Cancer is a cold killer that touches almost every family in America--indeed, the world. To better fight it, several months have been been set aside to promote understanding of the disease's various forms. October has been nationally accepted as Breast Cancer Awareness Month, and because breast cancer is one of the leading killers of women, pink has become the movement's symbolic color.
For the past thirty days, we've read about, or seen, or better yet, taken part in walks, runs, rides, and all sorts of "pink days," during which supportive people (including National League football stars) feature pink in their ensembles.
Not to be outdone, the Cattaraugus-Little Valley Central School girls' volleyball program recently hosted an impressive "Chinese auction-style" fundraiser in support of cancer research. On the day of the big event, varsity, JV, and modified teams showed up for their games decked out in personalized pink T-shirts, each decorated with a volleyball and their mantra, "Dig Pink."

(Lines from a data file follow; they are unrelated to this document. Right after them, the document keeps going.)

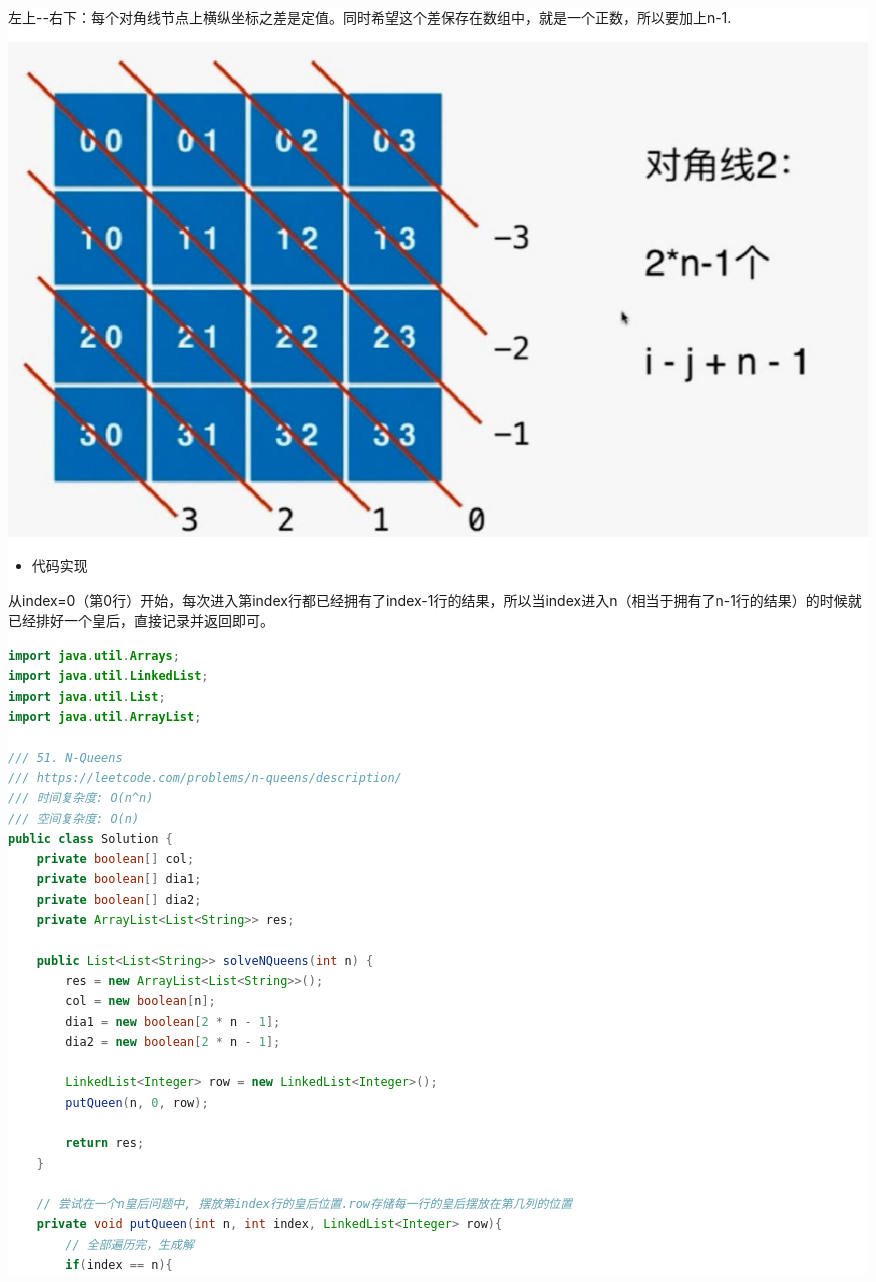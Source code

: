 左上--右下：每个对角线节点上横纵坐标之差是定值。同时希望这个差保存在数组中，就是一个正数，所以要加上n-1.

![](assets/006tKfTcgy1g0xzri88isj30rc0fqwls.jpg)


- 代码实现

从index=0（第0行）开始，每次进入第index行都已经拥有了index-1行的结果，所以当index进入n（相当于拥有了n-1行的结果）的时候就已经排好一个皇后，直接记录并返回即可。

```java
import java.util.Arrays;
import java.util.LinkedList;
import java.util.List;
import java.util.ArrayList;

/// 51. N-Queens
/// https://leetcode.com/problems/n-queens/description/
/// 时间复杂度: O(n^n)
/// 空间复杂度: O(n)
public class Solution {
    private boolean[] col;
    private boolean[] dia1;
    private boolean[] dia2;
    private ArrayList<List<String>> res;

    public List<List<String>> solveNQueens(int n) {
        res = new ArrayList<List<String>>();
        col = new boolean[n];
        dia1 = new boolean[2 * n - 1];
        dia2 = new boolean[2 * n - 1];

        LinkedList<Integer> row = new LinkedList<Integer>();
        putQueen(n, 0, row);

        return res;
    }

    // 尝试在一个n皇后问题中, 摆放第index行的皇后位置.row存储每一行的皇后摆放在第几列的位置
    private void putQueen(int n, int index, LinkedList<Integer> row){
        // 全部遍历完，生成解
        if(index == n){
```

CLVCS Jayvee volleyball players have on their game faces as they show off some of the baskets donated to their cancer awareness fundraiser.
Like most successful projects, this one grew from the cooperative efforts of many. According to spokesperson (and informal organizer), Jay Vee Coach (Diana) Moore, not only did members from the varsity, JV, and modified teams pitch in to help; so did parents, school staff-members and bus drivers. "In fact, people from all over the community helped make this thing take off," said Moore. "We had about twenty-six baskets or gifts donated for the Chinese auction."
The girls also held a bake sale of yummy treats prepared, in some cases by themselves, and in others, by their parents and several faculty members. In addition, they sold 50/50 tickets (pink of course) for a drawing held during the intermission between the jayvee and varsity games during their Oct. 24 contest with North Collins. The CLVC Steams won both games, but more importantly, they raised in excess of $660 for cancer research. "We're going to send it to Roswell Park Cancer Institute in Buffalo," said Moore. "We know they'll put it to good use."
Coach Moore works as a substitute teacher at the school, usually at the middle or high school level. In addition to volleyball, she also helps coach girls' basketball and softball. She fervently thanked all who gave so generously to the cause. "Support from school personnel and the community are what made this event such a success," she said.